布羅同沙魯一愣,那侍衛從懷中掏出一個瓷瓶,遞給布羅。布羅還在愣神,榮烈卻已經一字一頓的下令,“全灌下去!”
布羅心裡一寒,可見榮烈臉色也不敢出聲,遂拿着那瓶三日春朝那採萍行去。
採萍心膽俱寒,翻身朝後以手撐地連連後退,直到再度退到冰涼的牆面,再無可退。見布羅探手朝她下頜捏來,一旁侍衛又鬆了一圈皮索,那半人高的黑狗繃直了皮索在她足邊,猩紅的眼,一滴滴腥臭的涎水順着那噴着熱氣的舌頭低落到地上……
“王爺饒命!”就在布羅的手捏上她下頜那一刻,她終於心防失守,“王爺饒命,奴婢說,奴婢說……”
她原本也預計到了這個時刻,卻未想到來得如此之快。早前做好的數十種準備,各種言辭,可在這刻,面對這個男人,一切的準備都半分用處都無。
榮烈一揮手,布羅同那侍衛皆同時推開幾步。
採萍抱着手臂緊緊貼着牆面瑟瑟發抖。望着榮烈那似天神一般俊美無匹的絕世容貌,在這一刻,她終於明白,她以往所聽到的傳言根本不及這男人可怕程度的百分之一!
他是真正能化身惡魔!
她無力地閉了閉眼,低低哀求,“把狗帶出去……”
榮烈神情淡淡地望着她,語聲輕輕,“若本王再聽到一字謊話,你要相信,即便是你想死,也是死不了的。”
說完,榮烈擡了擡手。那侍衛牽着還在“呵呵”吐氣的狼狗出去了。
見那被灌了春藥的狼狗離開密室。採萍的精神才鬆懈了幾分,渾身已經被冷汗溼透。脣上一分血色都無,她靠在牆壁上,肩頭無力耷拉。姣好的面容此際已是慘白。柳葉眉下的一雙秀麗的眼中卻是半分光彩都無的死寂一片,“是寶光郡主……”
布羅同沙魯霎時一驚!
榮烈卻毫無意外之色,優美的脣形輕輕掀動,“你同溫娜兒有仇?”
採萍驀地身子一震,擡眸定定望着榮烈。榮烈淡然一笑,瞥她一眼,“方纔你說晴容郡主時。恨意太過明顯。你不過是三等丫鬟,她即便要害人,也用不到你身上。”
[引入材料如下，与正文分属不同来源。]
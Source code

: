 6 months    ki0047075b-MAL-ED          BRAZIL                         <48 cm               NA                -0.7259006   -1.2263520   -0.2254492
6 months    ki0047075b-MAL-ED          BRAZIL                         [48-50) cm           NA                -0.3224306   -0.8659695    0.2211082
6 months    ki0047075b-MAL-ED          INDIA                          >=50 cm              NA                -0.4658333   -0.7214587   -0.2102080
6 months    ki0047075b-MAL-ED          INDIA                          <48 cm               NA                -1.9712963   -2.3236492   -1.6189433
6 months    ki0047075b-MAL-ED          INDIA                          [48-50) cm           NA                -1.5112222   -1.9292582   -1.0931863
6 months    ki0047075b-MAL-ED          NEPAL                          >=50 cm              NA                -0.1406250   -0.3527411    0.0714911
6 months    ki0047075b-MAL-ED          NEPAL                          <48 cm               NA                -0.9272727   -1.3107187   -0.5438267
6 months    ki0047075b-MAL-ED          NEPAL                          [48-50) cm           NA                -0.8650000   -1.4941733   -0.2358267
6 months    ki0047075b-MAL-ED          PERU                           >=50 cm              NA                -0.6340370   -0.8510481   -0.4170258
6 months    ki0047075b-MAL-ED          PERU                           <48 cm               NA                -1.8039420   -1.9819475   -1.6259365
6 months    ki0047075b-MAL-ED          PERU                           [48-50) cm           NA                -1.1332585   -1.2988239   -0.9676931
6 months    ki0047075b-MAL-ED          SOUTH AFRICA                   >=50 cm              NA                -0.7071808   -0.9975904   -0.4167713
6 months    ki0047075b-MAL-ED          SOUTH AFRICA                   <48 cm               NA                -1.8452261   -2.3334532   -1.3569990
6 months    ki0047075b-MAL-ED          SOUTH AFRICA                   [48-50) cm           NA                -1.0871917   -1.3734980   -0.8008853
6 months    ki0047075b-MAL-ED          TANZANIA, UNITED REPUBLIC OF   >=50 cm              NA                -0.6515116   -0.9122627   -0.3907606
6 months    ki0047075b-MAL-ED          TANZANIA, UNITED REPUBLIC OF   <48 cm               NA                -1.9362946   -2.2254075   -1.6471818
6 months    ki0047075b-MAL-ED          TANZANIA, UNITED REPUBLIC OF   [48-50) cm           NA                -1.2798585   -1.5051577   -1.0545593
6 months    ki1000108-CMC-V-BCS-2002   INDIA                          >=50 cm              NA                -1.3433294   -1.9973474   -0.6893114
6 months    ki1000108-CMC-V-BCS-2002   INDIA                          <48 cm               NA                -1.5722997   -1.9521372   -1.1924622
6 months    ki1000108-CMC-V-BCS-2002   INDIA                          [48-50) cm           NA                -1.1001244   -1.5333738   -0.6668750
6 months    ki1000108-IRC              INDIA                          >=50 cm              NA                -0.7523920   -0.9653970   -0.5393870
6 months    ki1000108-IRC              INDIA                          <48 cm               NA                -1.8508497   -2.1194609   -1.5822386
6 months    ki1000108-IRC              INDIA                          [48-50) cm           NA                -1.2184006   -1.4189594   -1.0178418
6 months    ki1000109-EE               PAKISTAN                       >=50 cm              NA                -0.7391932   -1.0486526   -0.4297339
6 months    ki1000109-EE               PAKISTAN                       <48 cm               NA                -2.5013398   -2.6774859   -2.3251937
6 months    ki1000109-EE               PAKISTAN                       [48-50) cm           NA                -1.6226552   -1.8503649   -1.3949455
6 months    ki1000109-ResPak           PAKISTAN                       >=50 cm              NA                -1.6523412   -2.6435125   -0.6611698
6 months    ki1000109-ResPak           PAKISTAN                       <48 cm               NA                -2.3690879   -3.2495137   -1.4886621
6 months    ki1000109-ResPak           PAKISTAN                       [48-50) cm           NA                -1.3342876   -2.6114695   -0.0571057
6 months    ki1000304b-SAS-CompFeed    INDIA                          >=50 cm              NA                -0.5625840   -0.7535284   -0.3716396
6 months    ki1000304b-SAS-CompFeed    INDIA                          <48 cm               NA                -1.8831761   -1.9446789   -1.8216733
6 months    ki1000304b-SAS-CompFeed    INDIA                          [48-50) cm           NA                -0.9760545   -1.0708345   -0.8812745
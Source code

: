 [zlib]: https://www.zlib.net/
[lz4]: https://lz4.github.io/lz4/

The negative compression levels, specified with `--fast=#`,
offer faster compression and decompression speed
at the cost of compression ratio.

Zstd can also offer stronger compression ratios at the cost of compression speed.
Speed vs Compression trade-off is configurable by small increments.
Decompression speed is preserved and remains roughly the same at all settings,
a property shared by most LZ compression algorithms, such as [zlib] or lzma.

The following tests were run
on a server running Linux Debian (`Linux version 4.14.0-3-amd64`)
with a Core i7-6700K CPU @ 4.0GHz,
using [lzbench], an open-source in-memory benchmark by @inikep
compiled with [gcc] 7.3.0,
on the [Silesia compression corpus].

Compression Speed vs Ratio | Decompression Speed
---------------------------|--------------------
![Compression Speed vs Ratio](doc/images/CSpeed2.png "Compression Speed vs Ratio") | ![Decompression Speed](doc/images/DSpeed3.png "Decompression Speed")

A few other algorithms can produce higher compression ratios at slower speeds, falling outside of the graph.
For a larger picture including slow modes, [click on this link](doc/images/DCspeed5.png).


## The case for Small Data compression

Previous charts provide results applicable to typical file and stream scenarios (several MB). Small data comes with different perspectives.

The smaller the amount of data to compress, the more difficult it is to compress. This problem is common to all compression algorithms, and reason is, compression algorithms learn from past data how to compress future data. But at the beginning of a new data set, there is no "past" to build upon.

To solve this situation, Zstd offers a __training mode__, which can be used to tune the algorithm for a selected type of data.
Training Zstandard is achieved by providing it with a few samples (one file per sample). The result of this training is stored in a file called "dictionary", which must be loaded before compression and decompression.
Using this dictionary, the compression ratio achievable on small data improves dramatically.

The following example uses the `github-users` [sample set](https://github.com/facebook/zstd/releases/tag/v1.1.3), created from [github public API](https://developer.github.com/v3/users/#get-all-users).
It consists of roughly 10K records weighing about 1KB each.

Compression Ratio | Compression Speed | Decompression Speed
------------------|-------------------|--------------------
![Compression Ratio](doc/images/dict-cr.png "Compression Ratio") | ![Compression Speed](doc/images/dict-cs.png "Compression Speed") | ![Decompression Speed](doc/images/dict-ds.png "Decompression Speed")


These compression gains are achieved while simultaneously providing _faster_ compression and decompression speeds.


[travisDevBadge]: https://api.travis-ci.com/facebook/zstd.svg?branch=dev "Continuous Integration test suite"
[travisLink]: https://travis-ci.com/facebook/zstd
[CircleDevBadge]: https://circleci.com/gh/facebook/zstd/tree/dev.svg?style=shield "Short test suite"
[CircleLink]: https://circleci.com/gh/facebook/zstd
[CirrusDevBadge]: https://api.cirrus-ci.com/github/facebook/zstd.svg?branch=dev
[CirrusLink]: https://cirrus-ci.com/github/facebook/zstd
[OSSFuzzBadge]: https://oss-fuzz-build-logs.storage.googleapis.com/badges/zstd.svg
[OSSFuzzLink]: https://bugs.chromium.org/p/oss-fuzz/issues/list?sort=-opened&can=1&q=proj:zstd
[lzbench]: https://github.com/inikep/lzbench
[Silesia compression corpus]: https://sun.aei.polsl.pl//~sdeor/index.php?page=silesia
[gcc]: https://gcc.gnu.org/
採萍呆了呆,忽地慘然一笑,停歇片刻,才輕聲道,“三年半前,在王庭。她在街上縱馬踩傷了奴婢六歲的弟弟。踩到心口位置,當場奴婢的弟弟就沒了聲息。奴婢的大哥上前講理,被她的家奴打得吐血。後來。奴婢的弟弟死了,奴婢的大哥擡回去不過半月,也死了。奴婢的爹早些年就不在了。奴婢的娘身子好不容易養大我們兄妹三人。大哥和弟弟死了後,過了三個月,奴婢的娘也死了。奴婢本在戲班子賣藝賺錢貼補家用,等得了消息回去,已是家破人亡。”
沙魯布羅對視一眼,神情也有些震撼。
“這些貴族,根本不把我們的命當人命!”採萍神情麻木,“奴婢沒有法子。就賣身進了左柱國府。可奴婢年紀大了,又不是家養的奴才。有些耍把式的功夫,卻近不了仇人的身。兩月前,寶光郡主尋到奴婢。她說,只要奴婢聽她的話,她便有法子替我親人報仇。奴婢本是一條賤命。也無甚好在意的,便應了她。她一直未曾找奴婢。直到三日前,奴婢才收到字條,便按她的吩咐做了。去方府將孩子抱了出來,第二日,又按她的吩咐去王府送了書信,後來便帶着孩子去了那製冰作坊。等了一會兒,王妃便到了。聽見孩子的聲音,王妃就進來了。那個男人追王妃,被王妃灑了一把泥,後來奴婢用迷香迷暈了王妃,把王妃送到冰窖中後,我們就分頭走了。”
“孩子呢?”布羅問。
採萍掀起脣角恍惚地笑了笑,“她原本讓奴婢把孩子處理了埋掉。可那孩子一直衝我笑,很像奴婢弟弟小時候的模樣,奴婢下不了手。從作坊出來後,奴婢繞到南城,在孩子衣裳裡塞了些碎銀子,放到了山下一家農戶院子裡。”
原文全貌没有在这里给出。